» **Task brief**: Wherever the string "createSpan" appears in the listing, copy that line.

» **Records provided**:
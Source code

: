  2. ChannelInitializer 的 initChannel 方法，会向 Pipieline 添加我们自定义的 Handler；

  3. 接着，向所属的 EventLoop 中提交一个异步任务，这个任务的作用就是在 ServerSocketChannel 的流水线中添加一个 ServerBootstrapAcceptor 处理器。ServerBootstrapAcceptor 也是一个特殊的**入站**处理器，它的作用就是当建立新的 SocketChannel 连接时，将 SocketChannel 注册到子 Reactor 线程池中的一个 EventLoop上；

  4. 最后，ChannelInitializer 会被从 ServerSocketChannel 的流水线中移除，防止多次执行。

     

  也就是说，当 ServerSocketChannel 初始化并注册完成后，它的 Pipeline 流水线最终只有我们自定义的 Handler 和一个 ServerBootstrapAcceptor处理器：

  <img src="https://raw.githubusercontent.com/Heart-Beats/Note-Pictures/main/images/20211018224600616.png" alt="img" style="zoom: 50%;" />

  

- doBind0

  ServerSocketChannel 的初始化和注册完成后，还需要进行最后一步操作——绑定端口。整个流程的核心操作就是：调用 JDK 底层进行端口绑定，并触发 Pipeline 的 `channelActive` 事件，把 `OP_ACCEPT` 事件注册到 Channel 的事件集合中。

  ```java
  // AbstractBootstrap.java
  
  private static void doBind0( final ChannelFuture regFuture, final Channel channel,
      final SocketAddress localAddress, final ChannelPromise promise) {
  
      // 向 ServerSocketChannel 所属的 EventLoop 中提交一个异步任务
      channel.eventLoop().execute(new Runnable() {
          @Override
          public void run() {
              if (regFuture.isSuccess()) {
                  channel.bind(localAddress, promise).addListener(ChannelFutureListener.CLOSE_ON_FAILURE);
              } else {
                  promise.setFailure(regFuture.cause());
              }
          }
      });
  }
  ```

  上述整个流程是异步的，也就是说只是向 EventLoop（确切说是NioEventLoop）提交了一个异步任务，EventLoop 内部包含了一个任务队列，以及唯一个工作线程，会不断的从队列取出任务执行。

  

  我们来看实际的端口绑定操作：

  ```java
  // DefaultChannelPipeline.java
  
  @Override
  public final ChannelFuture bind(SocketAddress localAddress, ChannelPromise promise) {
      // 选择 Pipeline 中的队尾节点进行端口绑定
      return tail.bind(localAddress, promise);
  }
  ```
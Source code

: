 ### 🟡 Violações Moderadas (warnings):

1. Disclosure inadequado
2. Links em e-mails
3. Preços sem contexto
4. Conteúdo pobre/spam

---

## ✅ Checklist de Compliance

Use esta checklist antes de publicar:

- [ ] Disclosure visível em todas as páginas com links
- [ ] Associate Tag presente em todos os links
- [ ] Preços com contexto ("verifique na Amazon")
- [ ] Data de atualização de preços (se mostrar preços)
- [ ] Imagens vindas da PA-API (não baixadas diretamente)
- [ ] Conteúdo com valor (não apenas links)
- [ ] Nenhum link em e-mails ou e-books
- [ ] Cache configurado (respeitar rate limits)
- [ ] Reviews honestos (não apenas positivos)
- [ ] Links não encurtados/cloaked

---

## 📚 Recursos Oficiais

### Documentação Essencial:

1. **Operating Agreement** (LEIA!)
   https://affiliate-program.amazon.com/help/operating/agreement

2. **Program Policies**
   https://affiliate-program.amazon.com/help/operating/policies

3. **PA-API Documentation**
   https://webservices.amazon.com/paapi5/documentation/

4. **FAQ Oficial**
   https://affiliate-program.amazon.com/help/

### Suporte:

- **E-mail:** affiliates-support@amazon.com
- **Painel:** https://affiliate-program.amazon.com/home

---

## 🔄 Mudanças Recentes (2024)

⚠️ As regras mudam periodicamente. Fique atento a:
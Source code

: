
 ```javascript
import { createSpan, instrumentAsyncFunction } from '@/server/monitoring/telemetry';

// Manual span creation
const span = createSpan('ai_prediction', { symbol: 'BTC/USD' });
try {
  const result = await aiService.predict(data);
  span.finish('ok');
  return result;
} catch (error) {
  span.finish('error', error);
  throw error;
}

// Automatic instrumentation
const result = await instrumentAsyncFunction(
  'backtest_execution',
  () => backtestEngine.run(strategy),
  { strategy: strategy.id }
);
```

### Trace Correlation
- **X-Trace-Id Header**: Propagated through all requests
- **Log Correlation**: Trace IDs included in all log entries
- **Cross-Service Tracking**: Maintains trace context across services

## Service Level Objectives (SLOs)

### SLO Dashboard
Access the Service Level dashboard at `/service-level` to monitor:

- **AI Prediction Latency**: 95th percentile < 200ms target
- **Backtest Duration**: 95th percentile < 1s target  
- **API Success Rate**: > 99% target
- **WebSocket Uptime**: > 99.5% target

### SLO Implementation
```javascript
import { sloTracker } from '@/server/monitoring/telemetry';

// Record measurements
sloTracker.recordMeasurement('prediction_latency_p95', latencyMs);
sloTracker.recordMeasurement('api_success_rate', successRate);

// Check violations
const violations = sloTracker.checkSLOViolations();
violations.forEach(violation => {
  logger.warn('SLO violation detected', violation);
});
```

» **Solved exercise**:
import { createSpan, instrumentAsyncFunction } from '@/server/monitoring/telemetry';
const span = createSpan('ai_prediction', { symbol: 'BTC/USD' });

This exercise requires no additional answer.